» **INSTRUCTIONS TO FOLLOW**
Where a line in the listing below contains the word "neighborhood", copy that line.

» **SUPPLIED RECORDS**
====================
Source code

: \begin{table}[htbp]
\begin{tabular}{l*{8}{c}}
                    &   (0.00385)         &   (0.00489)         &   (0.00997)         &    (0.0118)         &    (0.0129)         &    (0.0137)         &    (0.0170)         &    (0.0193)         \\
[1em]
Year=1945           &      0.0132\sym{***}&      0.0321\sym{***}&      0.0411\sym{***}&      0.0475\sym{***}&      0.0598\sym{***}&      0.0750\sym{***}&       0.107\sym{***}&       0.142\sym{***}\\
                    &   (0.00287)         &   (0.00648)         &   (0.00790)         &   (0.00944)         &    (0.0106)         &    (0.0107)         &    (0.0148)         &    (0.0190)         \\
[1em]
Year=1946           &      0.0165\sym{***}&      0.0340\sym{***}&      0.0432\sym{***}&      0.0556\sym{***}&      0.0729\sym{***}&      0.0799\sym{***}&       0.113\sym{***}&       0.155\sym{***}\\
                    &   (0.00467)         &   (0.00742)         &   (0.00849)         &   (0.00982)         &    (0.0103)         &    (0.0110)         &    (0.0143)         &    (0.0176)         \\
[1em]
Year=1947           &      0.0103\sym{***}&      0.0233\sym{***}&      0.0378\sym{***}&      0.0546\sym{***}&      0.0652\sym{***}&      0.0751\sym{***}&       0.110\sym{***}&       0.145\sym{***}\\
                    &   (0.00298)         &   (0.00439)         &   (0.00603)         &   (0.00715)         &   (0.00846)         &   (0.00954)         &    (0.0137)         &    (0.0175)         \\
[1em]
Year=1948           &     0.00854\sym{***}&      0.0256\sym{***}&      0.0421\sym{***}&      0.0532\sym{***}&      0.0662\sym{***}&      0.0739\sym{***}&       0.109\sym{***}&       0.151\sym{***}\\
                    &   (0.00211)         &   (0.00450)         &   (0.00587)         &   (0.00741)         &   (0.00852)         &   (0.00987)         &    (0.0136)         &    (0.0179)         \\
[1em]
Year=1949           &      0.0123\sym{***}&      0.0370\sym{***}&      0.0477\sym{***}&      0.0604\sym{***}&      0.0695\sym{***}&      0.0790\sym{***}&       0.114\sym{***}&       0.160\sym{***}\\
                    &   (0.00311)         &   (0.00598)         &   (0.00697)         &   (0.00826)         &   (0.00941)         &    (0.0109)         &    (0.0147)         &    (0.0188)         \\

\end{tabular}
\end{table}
====================
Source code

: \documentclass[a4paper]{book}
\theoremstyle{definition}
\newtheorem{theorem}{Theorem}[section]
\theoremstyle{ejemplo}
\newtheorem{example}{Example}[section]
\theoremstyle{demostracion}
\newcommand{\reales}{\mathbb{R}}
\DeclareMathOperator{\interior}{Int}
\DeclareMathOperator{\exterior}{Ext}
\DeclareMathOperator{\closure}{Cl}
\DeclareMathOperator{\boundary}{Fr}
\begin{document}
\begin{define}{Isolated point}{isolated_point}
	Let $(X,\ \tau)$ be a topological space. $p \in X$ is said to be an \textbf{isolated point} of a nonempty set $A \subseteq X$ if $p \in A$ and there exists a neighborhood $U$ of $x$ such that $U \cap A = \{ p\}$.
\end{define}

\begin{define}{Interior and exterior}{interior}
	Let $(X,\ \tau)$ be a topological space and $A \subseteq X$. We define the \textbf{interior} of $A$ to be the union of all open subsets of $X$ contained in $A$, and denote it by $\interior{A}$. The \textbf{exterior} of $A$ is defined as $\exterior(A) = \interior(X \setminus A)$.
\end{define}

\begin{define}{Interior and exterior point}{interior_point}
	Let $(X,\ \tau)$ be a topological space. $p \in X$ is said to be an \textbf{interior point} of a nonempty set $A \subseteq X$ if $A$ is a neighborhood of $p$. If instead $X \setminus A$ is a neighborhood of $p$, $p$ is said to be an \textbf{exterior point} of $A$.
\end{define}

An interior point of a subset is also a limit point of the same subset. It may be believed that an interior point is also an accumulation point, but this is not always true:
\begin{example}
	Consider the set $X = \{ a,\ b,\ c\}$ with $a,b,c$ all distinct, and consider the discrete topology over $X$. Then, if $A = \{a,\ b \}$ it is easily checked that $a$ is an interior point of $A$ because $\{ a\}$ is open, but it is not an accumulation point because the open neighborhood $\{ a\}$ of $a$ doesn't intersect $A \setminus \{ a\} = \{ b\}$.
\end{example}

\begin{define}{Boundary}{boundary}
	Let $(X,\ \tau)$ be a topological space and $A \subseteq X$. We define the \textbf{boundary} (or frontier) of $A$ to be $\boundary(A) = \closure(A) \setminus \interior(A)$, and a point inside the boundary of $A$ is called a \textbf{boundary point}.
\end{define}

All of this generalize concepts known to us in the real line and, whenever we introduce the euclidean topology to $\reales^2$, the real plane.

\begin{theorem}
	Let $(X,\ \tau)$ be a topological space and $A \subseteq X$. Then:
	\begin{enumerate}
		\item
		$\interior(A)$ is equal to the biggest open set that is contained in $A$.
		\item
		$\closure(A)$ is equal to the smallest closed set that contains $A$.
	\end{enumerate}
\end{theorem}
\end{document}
====================
» **ANSWER FOR THIS EXERCISE**
	Let $(X,\ \tau)$ be a topological space. $p \in X$ is said to be an \textbf{isolated point} of a nonempty set $A \subseteq X$ if $p \in A$ and there exists a neighborhood $U$ of $x$ such that $U \cap A = \{ p\}$.
	Let $(X,\ \tau)$ be a topological space. $p \in X$ is said to be an \textbf{interior point} of a nonempty set $A \subseteq X$ if $A$ is a neighborhood of $p$. If instead $X \setminus A$ is a neighborhood of $p$, $p$ is said to be an \textbf{exterior point} of $A$.
	Consider the set $X = \{ a,\ b,\ c\}$ with $a,b,c$ all distinct, and consider the discrete topology over $X$. Then, if $A = \{a,\ b \}$ it is easily checked that $a$ is an interior point of $A$ because $\{ a\}$ is open, but it is not an accumulation point because the open neighborhood $\{ a\}$ of $a$ doesn't intersect $A \setminus \{ a\} = \{ b\}$.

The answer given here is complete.